The record reveals that Majestic was almost totally uninvolved in the decision to deny benefits to Weatherspoon. First, it appears that BAS initially denied the request for benefits without any input from Majestic. (Doc. No. 16, Def.'s Resp. to Pl.'s Statement of Facts ¶ 15.) Only after the Med requested an appeal of BAS's decision, was Sally Ramirez, the Corporate Director of Compensation Benefits for Majestic, informed of the claim and the basis for its denial. (Id. ¶ 19.) A BAS representative eventually emailed Ramirez its draft of a letter rejecting the Med's appeal and requested that she "review and approve" it before it was sent out. (Id. ¶ 26.) Although the Defendant alleges that Ramirez had several phone conversations with BAS employee Dawn Evanchik during which the merits of the claim were discussed, it is unclear whether anyone from Majestic ever examined Weatherspoon's medical records, the crash report, or any other documents pertaining to this case, other than the correspondence drafted by BAS. (See Doc. No. 15, Aff. of Sally Ramirez ¶¶ 4-5.)

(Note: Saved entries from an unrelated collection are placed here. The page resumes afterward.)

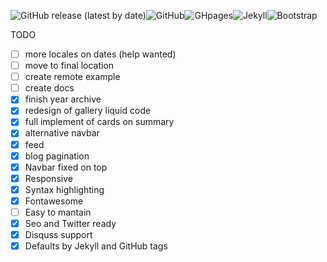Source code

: ![GitHub release (latest by date)](https://img.shields.io/github/v/release/dieghernan/chulapa)![GitHub](https://img.shields.io/github/license/dieghernan/chulapa)![GHpages](https://img.shields.io/badge/gh--pages-ready-succes)![Jekyll](https://img.shields.io/badge/jekyll-3.8.7-blue)![Bootstrap](https://img.shields.io/badge/bootstrap-4.5.0-blue)



TODO

- [ ] more locales on dates (help wanted)
- [ ] move to final location 
- [ ] create remote example
- [ ] create docs
- [x] finish year archive
- [x] redesign of gallery liquid code
- [x] full implement of cards on summary
- [x] alternative navbar
- [x] feed
- [x] blog pagination
- [x] Navbar fixed on top
- [x] Responsive
- [x] Syntax highlighting 
- [x] Fontawesome
- [ ] Easy to mantain
- [x] Seo and Twitter ready
- [x] Disquss support
- [x] Defaults by Jekyll and GitHub tags
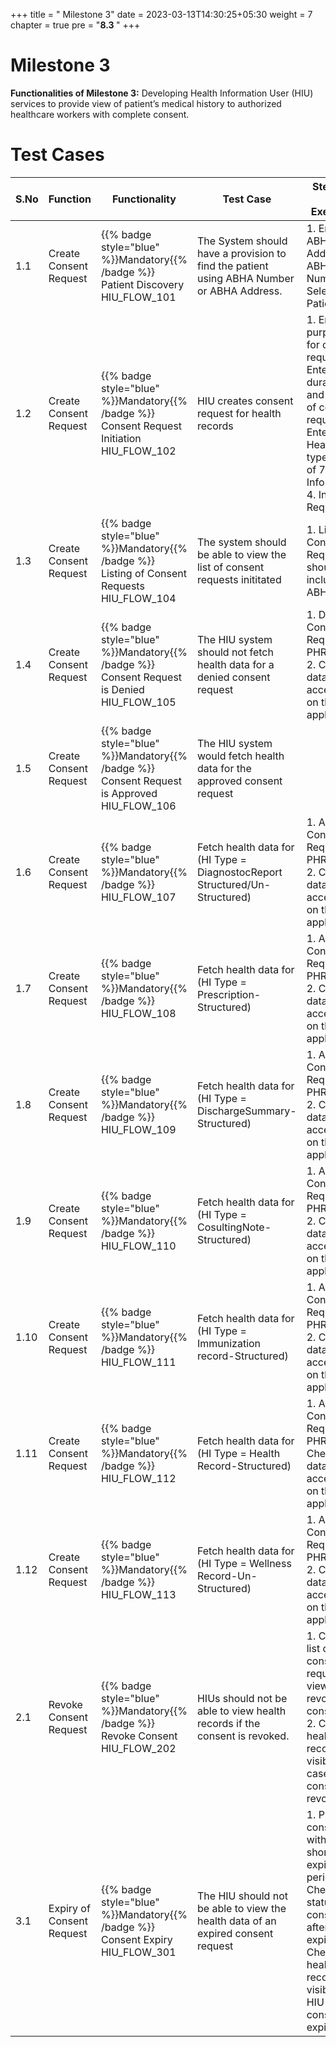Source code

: ﻿+++
title = " Milestone 3"
date = 2023-03-13T14:30:25+05:30
weight = 7
chapter = true
pre = "<b>8.3 </b>"
+++

# Milestone 3

**Functionalities of Milestone 3:** Developing Health Information User (HIU) services to provide view of patient’s medical history to authorized healthcare workers with complete consent.

# Test Cases

S.No|Function|Functionality|Test Case|Steps To Be Executed 
|--|----|------|-----|-----|
1.1|Create Consent Request|{{% badge style="blue"  %}}Mandatory{{% /badge %}}  Patient Discovery HIU_FLOW_101|The System should have a provision to find the patient using ABHA Number or ABHA Address.|1. Enter ABHA Address/ ABHA Number 2. Select Find Patient
1.2|Create Consent Request|{{% badge style="blue"  %}}Mandatory{{% /badge %}}  Consent Request Initiation HIU_FLOW_102|HIU creates consent request for health records|1. Enter purpose for consent request. 2. Enter duration and expiry of consent request. 3. Enter Health Info type (out of 7 Health Info types). 4. Initiate Request
1.3|Create Consent Request|{{% badge style="blue"  %}}Mandatory{{% /badge %}}  Listing of Consent Requests HIU_FLOW_104|The system should be able to view the list of consent requests inititated|1. List of Consent Requests should include - ABHA| date of creation| date of expiry and Status of request
1.4|Create Consent Request|{{% badge style="blue"  %}}Mandatory{{% /badge %}}  Consent Request is Denied HIU_FLOW_105|The HIU system should not fetch health data for a denied consent request|1. Deny Consent Request on PHR App. 2. Check if data is accessible on the HIU application.
1.5|Create Consent Request|{{% badge style="blue"  %}}Mandatory{{% /badge %}}  Consent Request is Approved HIU_FLOW_106|The HIU system would fetch health data for the approved consent request
1.6|Create Consent Request|{{% badge style="blue"  %}}Mandatory{{% /badge %}}   HIU_FLOW_107|Fetch health data for (HI Type = DiagnostocReport Structured/Un-Structured)|1. Approve Consent Request on PHR App. 2. Check if data is accessible on the HIU application
1.7|Create Consent Request|{{% badge style="blue"  %}}Mandatory{{% /badge %}}   HIU_FLOW_108|Fetch health data for (HI Type = Prescription-Structured)|1. Approve Consent Request on PHR App. 2. Check if data is accessible on the HIU application
1.8|Create Consent Request|{{% badge style="blue"  %}}Mandatory{{% /badge %}}   HIU_FLOW_109|Fetch health data for (HI Type = DischargeSummary-Structured)|1. Approve Consent Request on PHR App. 2. Check if data is accessible on the HIU application
1.9|Create Consent Request|{{% badge style="blue"  %}}Mandatory{{% /badge %}}   HIU_FLOW_110|Fetch health data for (HI Type = CosultingNote-Structured)|1. Approve Consent Request on PHR App. 2. Check if data is accessible on the HIU application
1.10|Create Consent Request|{{% badge style="blue"  %}}Mandatory{{% /badge %}}   HIU_FLOW_111|Fetch health data for (HI Type = Immunization record-Structured)|1. Approve Consent Request on PHR App. 2. Check if data is accessible on the HIU application
1.11|Create Consent Request|{{% badge style="blue"  %}}Mandatory{{% /badge %}}   HIU_FLOW_112|Fetch health data for (HI Type = Health Record-Structured)|1. Approve Consent Request on PHR App 2. Check if data is accessible on the HIU application
1.12|Create Consent Request|{{% badge style="blue"  %}}Mandatory{{% /badge %}}   HIU_FLOW_113|Fetch health data for (HI Type = Wellness Record-Un-Structured)|1. Approve Consent Request on PHR App. 2. Check if data is accessible on the HIU application
2.1|Revoke Consent Request|{{% badge style="blue"  %}}Mandatory{{% /badge %}}  Revoke Consent HIU_FLOW_202|HIUs should not be able to view health records if the consent is revoked.|1. Check list of consent requests to view revoked consents. 2. Check if health record is visible in case the consent is revoked.
3.1|Expiry of Consent Request|{{% badge style="blue"  %}}Mandatory{{% /badge %}}  Consent Expiry HIU_FLOW_301|The HIU should not be able to view the health data of an expired consent request|1. Provide consent with a short expiry period. 2. Check status of consent after expiry. 3. Check if health record is visible to HIU after consent expiry
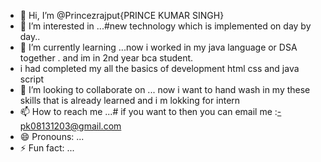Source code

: - 👋 Hi, I’m @Princezrajput{PRINCE KUMAR SINGH}
- 👀 I’m interested in ...#new technology which is implemented on day by day..
- 🌱 I’m currently learning ...now i worked in my java language or  DSA together . and im in 2nd year bca student.
-  i had completed my all the basics of development html css and java script
- 💞️ I’m looking to collaborate on ... now i want to hand wash in my these skills that is already learned and i m lokking for intern
- 📫 How to reach me ...# if you want to then you can email me :-pk08131203@gmail.com 
- 😄 Pronouns: ...
- ⚡ Fun fact: ...

<!---
Princezrajput/Princezrajput is a ✨ special ✨ repository because its `README.md` (this file) appears on your GitHub profile.
You can click the Preview link to take a look at your changes.
--->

In light of this evidence, the Court concludes that Majestic has not carried its burden of proving that the arbitrary and capricious standard should be applied. Because BAS was explicitly not granted discretionary authority to determine eligibility for benefits and Majestic simply adopted its decision without engaging in any independent fact-finding, the Court will apply a de novo standard of review. See Culp, 414 F. Supp. 2d at 1126 (concluding that the court could not overlook the problem created by the delegation of administrative responsibilities to a non-fiduciary third-party administrator when the plan administrator adopted the third-party administrator's determination, without any evidence that it interpreted the plan provisions itself or made its own factual determinations).

B. Denial of Benefits

As stated above, the Plan did not cover any loss caused by "participation in . . . the commission or attempted commission of an illegal or criminal act." (Doc. No. 9, Administrative R., at 0617.) In its motion for judgment on the record, the Med argued that "the term `illegal act' as written in the Plan, undefined, and in the context given, can not be applied in a reasonable fashion." (Doc. No. 12, Pl.'s Mem. in Supp. Mot. for J. on Administrative R., at 15.) As such, "medical benefits could reasonably be denied by the absurd happenstance of being bitten by your [own] unlicensed dog. The spectrum is far too broad. . . ." (Id.) In addition, the Plaintiff insisted that it is entitled to judgment because there is no causal link between Weatherspoon's injuries and the illegal acts of which he is accused. (Id. at 16-18.) In response, the Defendant asserted that the phrase "illegal act" has an unambiguous, common-sense meaning and that there is a clear causal link between Weatherspoon's illegal acts and the accident. (Doc. No. 15, Def.'s Resp. in Opp., at 9-15.)

1. "Illegal Act"

In a case involving a denial of benefits where the insured was injured while driving under the influence and the plan contained exclusionary language similar to that in the Summary Plan Description at issue in this case, the Seventh Circuit held that the phrase "illegal acts" was unambiguous. Tourdot v. Rockford Health Plans, Inc., 439 F.3d 351, 354 (7th Cir. 2006). According to the court, the term "plainly [referred] to acts that the legislature [had] deemed contrary to law." Id.; see also Vann v. Central Benefits Nat'l Life Ins. Co., No. 1:96CV155-D, 1997 WL 560955, at *4-5 (N.D. Miss. Aug. 25, 1997) (holding that the term "illegal conduct" unambiguously included both felonies and misdemeanors). The Plaintiff extensively analyzes Bekos v. Providence Health Plan, 334 F. Supp. 2d 1248, 1256 (D. Or. 2004), which held that the phrase "other illegal act" was ambiguous "with regard to the level of offense which will trigger the exclusion . . ." and "with regard to whether any third-party action is required to trigger the exclusion." However, in reaching that conclusion, the district court relied on Oregon state law, which is clearly inapplicable to this case. See id. at 1256, 1253 (citing Or. Health Scis. Univ. v. Physicians Ass'n of Clackamas County Health Plans, Inc., 864 P.2d 872 (1993) (holding that the term "illegal activity" in an insurance policy exclusion does not have a plain meaning)).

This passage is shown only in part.